### TASK
Nothing but the lines from the start of the entries through the line containing "And, if $f,g" should appear in the answer, each given exactly.

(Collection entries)
• • • •
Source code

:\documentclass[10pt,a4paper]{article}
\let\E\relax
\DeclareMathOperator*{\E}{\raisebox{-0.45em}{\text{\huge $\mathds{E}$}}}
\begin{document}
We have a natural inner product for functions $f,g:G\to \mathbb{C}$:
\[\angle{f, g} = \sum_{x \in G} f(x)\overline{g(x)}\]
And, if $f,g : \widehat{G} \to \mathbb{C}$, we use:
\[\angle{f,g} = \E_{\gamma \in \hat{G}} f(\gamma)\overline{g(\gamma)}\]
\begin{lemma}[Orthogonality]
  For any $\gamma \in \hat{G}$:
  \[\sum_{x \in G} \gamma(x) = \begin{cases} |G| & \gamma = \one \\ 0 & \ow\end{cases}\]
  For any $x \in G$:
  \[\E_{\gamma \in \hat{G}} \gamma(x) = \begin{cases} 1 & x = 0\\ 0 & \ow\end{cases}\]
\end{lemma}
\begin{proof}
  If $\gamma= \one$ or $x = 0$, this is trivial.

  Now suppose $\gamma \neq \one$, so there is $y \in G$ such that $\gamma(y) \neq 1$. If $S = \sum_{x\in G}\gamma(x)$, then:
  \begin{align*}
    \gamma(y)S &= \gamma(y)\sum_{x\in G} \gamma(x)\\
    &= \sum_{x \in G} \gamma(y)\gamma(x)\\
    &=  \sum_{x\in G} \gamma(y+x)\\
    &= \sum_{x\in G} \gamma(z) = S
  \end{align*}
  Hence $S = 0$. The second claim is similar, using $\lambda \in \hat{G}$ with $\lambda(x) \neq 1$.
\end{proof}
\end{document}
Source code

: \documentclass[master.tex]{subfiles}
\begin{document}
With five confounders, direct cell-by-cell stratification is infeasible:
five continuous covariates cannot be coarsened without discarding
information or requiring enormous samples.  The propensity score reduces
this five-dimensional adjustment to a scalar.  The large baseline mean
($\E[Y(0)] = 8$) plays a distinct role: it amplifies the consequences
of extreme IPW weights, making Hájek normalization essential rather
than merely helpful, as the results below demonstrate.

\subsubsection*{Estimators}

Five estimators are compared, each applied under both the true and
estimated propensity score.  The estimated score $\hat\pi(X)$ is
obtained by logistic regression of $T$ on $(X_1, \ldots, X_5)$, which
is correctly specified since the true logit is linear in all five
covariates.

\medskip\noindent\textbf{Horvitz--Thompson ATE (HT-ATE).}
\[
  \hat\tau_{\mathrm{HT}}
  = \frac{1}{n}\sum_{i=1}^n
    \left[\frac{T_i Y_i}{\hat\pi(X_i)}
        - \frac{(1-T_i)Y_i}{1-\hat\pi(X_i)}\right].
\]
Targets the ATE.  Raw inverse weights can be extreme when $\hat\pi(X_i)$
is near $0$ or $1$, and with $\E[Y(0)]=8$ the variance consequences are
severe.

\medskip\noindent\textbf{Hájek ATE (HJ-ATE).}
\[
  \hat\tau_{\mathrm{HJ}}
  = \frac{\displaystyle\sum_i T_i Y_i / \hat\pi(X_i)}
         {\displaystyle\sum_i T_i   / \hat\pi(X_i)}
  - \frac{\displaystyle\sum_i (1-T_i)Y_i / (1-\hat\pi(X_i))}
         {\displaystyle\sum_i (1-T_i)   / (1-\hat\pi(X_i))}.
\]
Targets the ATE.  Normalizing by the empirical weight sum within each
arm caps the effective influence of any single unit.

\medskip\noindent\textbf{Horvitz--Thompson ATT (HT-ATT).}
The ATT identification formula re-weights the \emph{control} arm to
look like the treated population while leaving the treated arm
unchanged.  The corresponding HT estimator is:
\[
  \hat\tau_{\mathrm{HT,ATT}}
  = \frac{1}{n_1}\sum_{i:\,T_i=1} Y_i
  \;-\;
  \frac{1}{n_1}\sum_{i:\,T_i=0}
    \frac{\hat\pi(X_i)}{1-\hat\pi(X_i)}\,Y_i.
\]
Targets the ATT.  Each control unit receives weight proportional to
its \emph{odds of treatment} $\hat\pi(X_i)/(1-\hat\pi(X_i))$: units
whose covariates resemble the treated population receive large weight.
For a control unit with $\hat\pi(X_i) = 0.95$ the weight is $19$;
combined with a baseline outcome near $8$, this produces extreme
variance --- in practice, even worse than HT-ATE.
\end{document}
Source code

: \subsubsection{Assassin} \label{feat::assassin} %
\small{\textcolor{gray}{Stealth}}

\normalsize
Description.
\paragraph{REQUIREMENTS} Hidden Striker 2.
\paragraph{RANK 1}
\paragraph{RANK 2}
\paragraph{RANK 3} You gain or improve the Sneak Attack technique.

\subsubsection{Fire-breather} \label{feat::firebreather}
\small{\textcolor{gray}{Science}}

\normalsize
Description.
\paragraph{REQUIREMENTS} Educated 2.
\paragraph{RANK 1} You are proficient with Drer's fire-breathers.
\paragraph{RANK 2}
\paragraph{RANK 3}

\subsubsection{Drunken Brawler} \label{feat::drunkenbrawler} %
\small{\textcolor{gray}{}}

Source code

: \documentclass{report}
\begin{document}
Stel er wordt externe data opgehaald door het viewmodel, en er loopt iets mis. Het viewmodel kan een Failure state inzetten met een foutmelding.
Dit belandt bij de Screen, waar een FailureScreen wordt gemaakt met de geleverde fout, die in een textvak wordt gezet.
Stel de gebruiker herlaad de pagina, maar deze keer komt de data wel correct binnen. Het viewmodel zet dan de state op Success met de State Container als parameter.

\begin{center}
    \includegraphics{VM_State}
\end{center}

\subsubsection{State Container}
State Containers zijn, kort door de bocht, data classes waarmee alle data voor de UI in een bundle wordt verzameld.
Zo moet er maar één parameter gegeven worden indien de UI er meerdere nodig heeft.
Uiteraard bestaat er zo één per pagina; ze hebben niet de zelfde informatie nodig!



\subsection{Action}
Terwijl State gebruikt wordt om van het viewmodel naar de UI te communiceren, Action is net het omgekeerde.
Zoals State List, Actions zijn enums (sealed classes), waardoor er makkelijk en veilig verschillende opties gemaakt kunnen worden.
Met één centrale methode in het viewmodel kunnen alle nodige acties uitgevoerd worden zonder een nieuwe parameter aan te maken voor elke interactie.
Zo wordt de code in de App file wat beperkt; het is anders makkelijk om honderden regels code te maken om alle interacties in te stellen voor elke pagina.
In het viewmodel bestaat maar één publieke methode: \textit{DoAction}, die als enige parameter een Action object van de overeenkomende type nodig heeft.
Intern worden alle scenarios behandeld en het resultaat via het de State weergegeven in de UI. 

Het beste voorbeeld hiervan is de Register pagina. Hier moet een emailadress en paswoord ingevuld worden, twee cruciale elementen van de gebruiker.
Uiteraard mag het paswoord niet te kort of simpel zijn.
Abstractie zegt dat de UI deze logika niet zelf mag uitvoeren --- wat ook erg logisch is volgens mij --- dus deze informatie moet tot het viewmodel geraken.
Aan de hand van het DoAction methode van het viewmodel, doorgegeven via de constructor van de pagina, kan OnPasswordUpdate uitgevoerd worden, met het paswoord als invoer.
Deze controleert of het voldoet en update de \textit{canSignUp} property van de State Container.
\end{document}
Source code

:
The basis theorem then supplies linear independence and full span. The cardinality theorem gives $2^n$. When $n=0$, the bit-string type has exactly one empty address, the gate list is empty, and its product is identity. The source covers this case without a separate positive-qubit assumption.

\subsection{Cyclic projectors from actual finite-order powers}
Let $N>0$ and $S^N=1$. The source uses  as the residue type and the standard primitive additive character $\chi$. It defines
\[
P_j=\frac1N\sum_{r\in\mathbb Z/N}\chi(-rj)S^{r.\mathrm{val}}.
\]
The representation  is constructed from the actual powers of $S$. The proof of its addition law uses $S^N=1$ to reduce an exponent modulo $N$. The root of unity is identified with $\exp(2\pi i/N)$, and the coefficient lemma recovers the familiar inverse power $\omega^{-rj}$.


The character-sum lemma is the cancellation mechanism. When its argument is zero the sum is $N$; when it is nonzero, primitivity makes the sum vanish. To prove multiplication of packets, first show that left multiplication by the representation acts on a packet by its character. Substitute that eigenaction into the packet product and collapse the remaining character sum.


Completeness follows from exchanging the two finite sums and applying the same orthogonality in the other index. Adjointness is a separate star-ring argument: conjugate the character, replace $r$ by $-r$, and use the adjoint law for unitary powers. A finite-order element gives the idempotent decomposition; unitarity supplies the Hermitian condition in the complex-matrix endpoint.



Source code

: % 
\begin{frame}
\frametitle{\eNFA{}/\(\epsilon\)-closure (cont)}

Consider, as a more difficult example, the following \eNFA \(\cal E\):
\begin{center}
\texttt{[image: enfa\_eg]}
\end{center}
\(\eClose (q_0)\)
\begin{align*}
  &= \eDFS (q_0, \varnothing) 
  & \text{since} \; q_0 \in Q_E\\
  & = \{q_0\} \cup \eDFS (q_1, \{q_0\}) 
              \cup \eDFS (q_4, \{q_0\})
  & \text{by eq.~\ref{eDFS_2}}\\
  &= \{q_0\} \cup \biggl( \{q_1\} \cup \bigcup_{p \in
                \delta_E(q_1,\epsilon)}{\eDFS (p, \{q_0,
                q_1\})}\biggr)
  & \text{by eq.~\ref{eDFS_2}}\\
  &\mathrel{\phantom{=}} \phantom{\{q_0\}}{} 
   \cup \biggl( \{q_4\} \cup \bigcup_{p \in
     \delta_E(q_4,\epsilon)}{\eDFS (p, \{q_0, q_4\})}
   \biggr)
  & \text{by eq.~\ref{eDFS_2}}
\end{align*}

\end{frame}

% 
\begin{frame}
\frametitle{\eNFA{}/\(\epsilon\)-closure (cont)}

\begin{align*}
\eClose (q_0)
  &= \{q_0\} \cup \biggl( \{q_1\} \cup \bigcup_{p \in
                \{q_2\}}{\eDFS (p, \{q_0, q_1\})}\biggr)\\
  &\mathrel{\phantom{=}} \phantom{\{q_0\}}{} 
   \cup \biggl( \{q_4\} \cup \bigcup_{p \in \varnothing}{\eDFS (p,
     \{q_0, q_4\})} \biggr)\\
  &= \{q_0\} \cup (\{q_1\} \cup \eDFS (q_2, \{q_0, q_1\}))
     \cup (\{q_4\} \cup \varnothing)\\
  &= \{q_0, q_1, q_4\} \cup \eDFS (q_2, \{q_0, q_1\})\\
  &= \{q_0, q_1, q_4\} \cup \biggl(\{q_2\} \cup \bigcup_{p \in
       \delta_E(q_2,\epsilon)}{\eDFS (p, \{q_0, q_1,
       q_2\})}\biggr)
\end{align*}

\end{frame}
• • • •
### EXPECTED ANSWER
Source code

:\documentclass[10pt,a4paper]{article}
\let\E\relax
\DeclareMathOperator*{\E}{\raisebox{-0.45em}{\text{\huge $\mathds{E}$}}}
\begin{document}
We have a natural inner product for functions $f,g:G\to \mathbb{C}$:
\[\angle{f, g} = \sum_{x \in G} f(x)\overline{g(x)}\]
And, if $f,g : \widehat{G} \to \mathbb{C}$, we use:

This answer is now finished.